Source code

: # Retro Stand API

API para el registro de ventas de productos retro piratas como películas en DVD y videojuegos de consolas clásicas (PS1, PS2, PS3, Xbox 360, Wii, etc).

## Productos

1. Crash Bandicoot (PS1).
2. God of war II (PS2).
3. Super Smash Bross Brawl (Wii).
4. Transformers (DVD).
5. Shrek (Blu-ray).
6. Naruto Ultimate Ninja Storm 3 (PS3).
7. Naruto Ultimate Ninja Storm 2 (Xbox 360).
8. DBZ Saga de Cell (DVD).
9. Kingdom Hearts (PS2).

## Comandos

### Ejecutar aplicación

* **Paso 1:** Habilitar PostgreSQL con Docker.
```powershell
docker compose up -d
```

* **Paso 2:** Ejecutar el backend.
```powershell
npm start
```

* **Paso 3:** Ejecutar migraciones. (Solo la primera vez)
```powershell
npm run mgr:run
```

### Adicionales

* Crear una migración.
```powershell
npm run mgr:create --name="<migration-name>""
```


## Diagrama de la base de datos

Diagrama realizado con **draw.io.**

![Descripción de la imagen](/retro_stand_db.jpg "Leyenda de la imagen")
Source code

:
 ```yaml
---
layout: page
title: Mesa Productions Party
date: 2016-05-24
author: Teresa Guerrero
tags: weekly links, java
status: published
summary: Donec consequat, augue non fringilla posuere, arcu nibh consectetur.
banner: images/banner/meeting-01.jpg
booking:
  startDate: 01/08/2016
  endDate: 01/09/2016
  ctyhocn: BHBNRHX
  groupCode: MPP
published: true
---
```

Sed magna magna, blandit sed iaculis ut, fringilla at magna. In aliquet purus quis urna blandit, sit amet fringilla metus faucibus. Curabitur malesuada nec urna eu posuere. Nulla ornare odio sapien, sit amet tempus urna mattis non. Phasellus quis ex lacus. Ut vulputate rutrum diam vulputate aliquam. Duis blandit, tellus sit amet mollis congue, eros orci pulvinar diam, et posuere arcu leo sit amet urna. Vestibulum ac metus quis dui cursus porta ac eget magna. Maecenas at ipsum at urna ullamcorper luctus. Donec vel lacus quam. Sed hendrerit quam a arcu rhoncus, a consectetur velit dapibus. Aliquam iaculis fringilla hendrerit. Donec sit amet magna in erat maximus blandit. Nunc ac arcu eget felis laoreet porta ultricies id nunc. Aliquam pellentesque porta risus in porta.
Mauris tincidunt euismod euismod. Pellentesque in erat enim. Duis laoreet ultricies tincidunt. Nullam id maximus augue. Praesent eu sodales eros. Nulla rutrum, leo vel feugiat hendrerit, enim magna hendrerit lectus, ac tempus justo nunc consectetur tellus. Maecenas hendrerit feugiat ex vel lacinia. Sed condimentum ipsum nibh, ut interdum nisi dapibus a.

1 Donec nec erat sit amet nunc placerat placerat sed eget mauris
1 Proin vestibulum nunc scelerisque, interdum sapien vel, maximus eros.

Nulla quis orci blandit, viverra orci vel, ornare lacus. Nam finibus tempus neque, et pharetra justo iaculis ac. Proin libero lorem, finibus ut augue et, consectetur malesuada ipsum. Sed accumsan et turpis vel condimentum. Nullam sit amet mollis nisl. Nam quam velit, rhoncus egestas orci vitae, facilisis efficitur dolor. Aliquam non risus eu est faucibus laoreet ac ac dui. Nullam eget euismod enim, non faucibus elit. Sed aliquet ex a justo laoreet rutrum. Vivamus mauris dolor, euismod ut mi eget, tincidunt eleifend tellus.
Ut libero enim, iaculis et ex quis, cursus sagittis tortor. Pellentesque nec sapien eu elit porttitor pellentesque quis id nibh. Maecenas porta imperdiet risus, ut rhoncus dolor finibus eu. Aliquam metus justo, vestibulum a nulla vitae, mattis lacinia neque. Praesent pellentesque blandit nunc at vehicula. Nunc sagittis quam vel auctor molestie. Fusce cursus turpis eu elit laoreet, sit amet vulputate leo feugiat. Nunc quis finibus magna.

· · ·

**Goal of the exercise:**
Search the data for the string "metus" and copy every line where it appears.

**Reply:**
Sed magna magna, blandit sed iaculis ut, fringilla at magna. In aliquet purus quis urna blandit, sit amet fringilla metus faucibus. Curabitur malesuada nec urna eu posuere. Nulla ornare odio sapien, sit amet tempus urna mattis non. Phasellus quis ex lacus. Ut vulputate rutrum diam vulputate aliquam. Duis blandit, tellus sit amet mollis congue, eros orci pulvinar diam, et posuere arcu leo sit amet urna. Vestibulum ac metus quis dui cursus porta ac eget magna. Maecenas at ipsum at urna ullamcorper luctus. Donec vel lacus quam. Sed hendrerit quam a arcu rhoncus, a consectetur velit dapibus. Aliquam iaculis fringilla hendrerit. Donec sit amet magna in erat maximus blandit. Nunc ac arcu eget felis laoreet porta ultricies id nunc. Aliquam pellentesque porta risus in porta.
Ut libero enim, iaculis et ex quis, cursus sagittis tortor. Pellentesque nec sapien eu elit porttitor pellentesque quis id nibh. Maecenas porta imperdiet risus, ut rhoncus dolor finibus eu. Aliquam metus justo, vestibulum a nulla vitae, mattis lacinia neque. Praesent pellentesque blandit nunc at vehicula. Nunc sagittis quam vel auctor molestie. Fusce cursus turpis eu elit laoreet, sit amet vulputate leo feugiat. Nunc quis finibus magna.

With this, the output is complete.